Her öğrendiğinizi eyleme dökün ve uygulamaya geçin…
Bugünlerde gazetelerde, televizyonlarda oldukça rastladığınız beslenme önerileri sadece dinlemekten ve seyretmekten ibaret olmasın ve uygulamaya dökülsün. Uygulanacak en önemli önerim, olmazsa olmazımız SU miktarıdır. Vücut metabolik dengemizin sağlanması amacıyla suyun beslenmemizde büyük önemi vardır. Özellikler virüse karşı vücudunuzu sağlıklı hale getirmek ve vücudunuzu iltihap ve mikroplardan arındırmak için su çok önemlidir. Açlık süresinin uzun saatler olması sebebiyle artan ihtiyaçların karşılanması amacıyla iftar ile sahur arasında en az 2-2,5 litre su içilmelidir.

Çubuk Tarçın ile gün boyu kan şekerinizi dengeleyin…

İftar ile sahur arasında içeceğiniz suyun içerisine birkaç parça çubuk tarçın, 1-2 dilim limon ve birkaç nane yaprağı ekleyip bekletmeniz gün boyu acıkmanıza ve susamanıza engel olacaktır. Oruç tutarken tükettiğimiz besinlerin miktarının kısıtlı olmasından dolayı yeteri kadar vitamin-mineral alamıyor olabiliriz. İçme suyunuza her atacağınız meyve ve sebzenin vitamini suya geçmektedir. Böylece bağışıklık direnciniz için meyve ve sebzeden oluşan sular tercih edebilirsiniz.

Salatalarınıza zeytinyağı ekleyin,yağda eriyen vitaminler ve kabızlık problemi yaşamayın…

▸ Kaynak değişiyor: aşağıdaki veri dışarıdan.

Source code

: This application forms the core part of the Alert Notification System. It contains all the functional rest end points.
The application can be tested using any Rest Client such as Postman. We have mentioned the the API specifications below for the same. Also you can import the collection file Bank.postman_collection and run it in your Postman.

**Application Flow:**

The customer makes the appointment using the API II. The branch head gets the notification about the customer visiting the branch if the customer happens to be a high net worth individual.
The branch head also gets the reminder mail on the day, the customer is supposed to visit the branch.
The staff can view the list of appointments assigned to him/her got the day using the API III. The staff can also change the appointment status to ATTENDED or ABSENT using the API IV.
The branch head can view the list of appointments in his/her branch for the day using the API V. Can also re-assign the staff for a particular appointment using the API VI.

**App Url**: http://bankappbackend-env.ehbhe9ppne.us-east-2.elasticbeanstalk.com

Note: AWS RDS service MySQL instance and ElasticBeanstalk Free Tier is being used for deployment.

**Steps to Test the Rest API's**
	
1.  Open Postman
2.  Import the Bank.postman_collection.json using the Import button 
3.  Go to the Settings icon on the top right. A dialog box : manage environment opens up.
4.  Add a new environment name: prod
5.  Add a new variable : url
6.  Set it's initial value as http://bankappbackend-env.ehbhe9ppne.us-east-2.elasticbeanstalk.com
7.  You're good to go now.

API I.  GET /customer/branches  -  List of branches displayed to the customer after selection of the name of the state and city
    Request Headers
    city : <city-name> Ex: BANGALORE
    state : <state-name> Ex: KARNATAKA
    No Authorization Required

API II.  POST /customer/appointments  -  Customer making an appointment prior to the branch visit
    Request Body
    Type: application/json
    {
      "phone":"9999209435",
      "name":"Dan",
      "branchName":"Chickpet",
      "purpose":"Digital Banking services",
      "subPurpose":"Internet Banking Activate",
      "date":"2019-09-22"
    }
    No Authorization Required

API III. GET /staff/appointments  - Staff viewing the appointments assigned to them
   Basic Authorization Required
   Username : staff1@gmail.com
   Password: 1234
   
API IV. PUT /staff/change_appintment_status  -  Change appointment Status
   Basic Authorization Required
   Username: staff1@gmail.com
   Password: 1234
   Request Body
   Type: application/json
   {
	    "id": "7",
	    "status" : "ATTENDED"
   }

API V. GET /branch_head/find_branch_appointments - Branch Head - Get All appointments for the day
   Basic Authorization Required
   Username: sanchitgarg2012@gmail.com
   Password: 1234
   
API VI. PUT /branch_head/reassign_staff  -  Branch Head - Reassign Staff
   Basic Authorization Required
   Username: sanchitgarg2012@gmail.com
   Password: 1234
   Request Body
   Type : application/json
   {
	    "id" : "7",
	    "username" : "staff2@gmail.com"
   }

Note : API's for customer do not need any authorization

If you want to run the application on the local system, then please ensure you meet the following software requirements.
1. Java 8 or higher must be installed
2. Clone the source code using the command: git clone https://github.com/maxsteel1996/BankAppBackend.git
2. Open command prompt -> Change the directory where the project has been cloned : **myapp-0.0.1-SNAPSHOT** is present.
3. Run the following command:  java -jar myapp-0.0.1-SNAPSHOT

Uzun süre açlık süresinin sonunda hızla yemek yemenin ve uzun süre hareketsiz gün geçirmenin sonucu kabızlık problemi yaşanabiliyor. Günlük istenilen 2-2.5 litre sıvı alımını iftar ve sahur arasındaki sürede tamamlamak büyük önem taşımaktadır. Sıvı alımının düşük olması kabızlık problemini tetikleyen durumdur. Lif oranı yüksek besinleri tercih etmeye çalışın. Salatalarınıza ekleyeceğiniz zeytinyağı bağırsak duvarını yumuşatarak bağırsak hareketlerini arttırmaktadır. Aynı zamanda yağda eriyen vitaminler dediğimiz A,D,E ve K vitamini sebzelerde yoğun olarak bulunur bunları mutlaka zeytinyağ ile birlikte almanızı tavsiye ediyorum. Sağlığınız ve bağışıklığınız için zeytinyağı.

Yumurta tüketerek tok kalın…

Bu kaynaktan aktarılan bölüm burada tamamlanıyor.